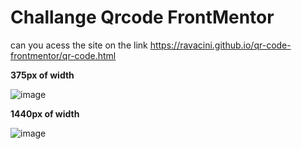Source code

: # Challange Qrcode FrontMentor


can you acess the site on the link https://ravacini.github.io/qr-code-frontmentor/qr-code.html

<strong>375px of width </strong>

![image](https://user-images.githubusercontent.com/70188295/171777143-2a5b3afd-eb50-4065-8078-8d360b2052ba.png)


<strong>1440px of width </strong>

![image](https://user-images.githubusercontent.com/70188295/171777307-87801e6f-7236-4f0c-8f29-4d4f4bfd53c7.png)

**PROBLEM DETAILS:** Reproduce verbatim only the lines from the one holding "can you acess" through the end of the records.

**TASK RESPONSE:**
can you acess the site on the link https://ravacini.github.io/qr-code-frontmentor/qr-code.html

<strong>375px of width </strong>

![image](https://user-images.githubusercontent.com/70188295/171777143-2a5b3afd-eb50-4065-8078-8d360b2052ba.png)


<strong>1440px of width </strong>

![image](https://user-images.githubusercontent.com/70188295/171777307-87801e6f-7236-4f0c-8f29-4d4f4bfd53c7.png)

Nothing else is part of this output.